What’s next? The French government is in the process of reforming the ARENH nuclear release mechanism. A proposed cap and floor price is to cover all EDF’s nuclear output in future, with a price corridor of Eur6/MWh allowing some flexibility in the central regulated price. The measure, which requires EC approval, could be in place by 2022. Corridor or not, fixing the price for close to 400 TWh a year will fundamentally change Europe’s power markets because France is the continent’s biggest net exporter with a growing annual surplus. French Cal 2022 baseload power has rebounded above Eur47/MWh after EDF management last week said it was confident the reform could apply from January 2022.

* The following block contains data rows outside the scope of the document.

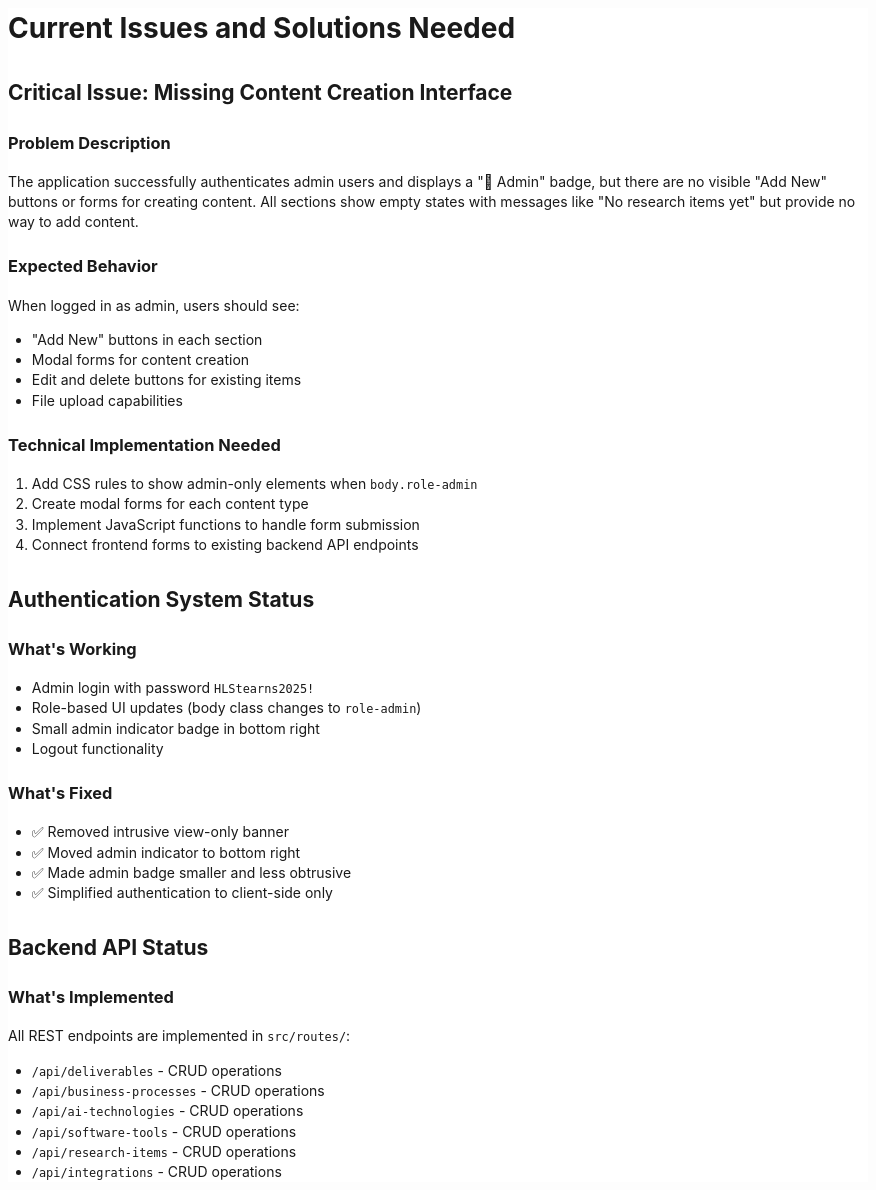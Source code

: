 # Current Issues and Solutions Needed

## Critical Issue: Missing Content Creation Interface

### Problem Description
The application successfully authenticates admin users and displays a "👑 Admin" badge, but there are no visible "Add New" buttons or forms for creating content. All sections show empty states with messages like "No research items yet" but provide no way to add content.

### Expected Behavior
When logged in as admin, users should see:
- "Add New" buttons in each section
- Modal forms for content creation
- Edit and delete buttons for existing items
- File upload capabilities

### Technical Implementation Needed
1. Add CSS rules to show admin-only elements when `body.role-admin`
2. Create modal forms for each content type
3. Implement JavaScript functions to handle form submission
4. Connect frontend forms to existing backend API endpoints

## Authentication System Status

### What's Working
- Admin login with password `HLStearns2025!`
- Role-based UI updates (body class changes to `role-admin`)
- Small admin indicator badge in bottom right
- Logout functionality

### What's Fixed
- ✅ Removed intrusive view-only banner
- ✅ Moved admin indicator to bottom right
- ✅ Made admin badge smaller and less obtrusive
- ✅ Simplified authentication to client-side only

## Backend API Status

### What's Implemented
All REST endpoints are implemented in `src/routes/`:
- `/api/deliverables` - CRUD operations
- `/api/business-processes` - CRUD operations  
- `/api/ai-technologies` - CRUD operations
- `/api/software-tools` - CRUD operations
- `/api/research-items` - CRUD operations
- `/api/integrations` - CRUD operations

6. Appalachian Basin rig counts, production drop as gas prices slide
What’s happening? Persistently low commodity prices this year are beginning to take their toll on US dry gas producers operating in the prolific Appalachian Basin. At the region’s benchmark Dominion South hub, cash prices have averaged just $1.57/MMBtu this month and $1.61/MMBtu, year to date, S&P Global Platts data shows. On February 19, total rig count in the Marcellus and Utica shales was estimated at 50, which is hovering just above a recent 42-month low, according to Enverus DrillingInfo data. Production levels have followed rig counts lower with output this month estimated at 32.1 Bcf/d – about 1.3 Bcf/d or nearly 4% lower compared to a monthly record-high in November.
What’s next? Forwards markets aren’t holding out much hope for a meaningful recovery in Appalachian gas prices this year. On February 19, the balance-2020 forward curve at Dominion South was assessed at just $1.71/MMBtu. According to S&P Global Platts Analytics, average producer cash flows at current price valuations will likely keep production flat this year around 32 Bcf/d, resulting in year-on-year declines by the fourth quarter.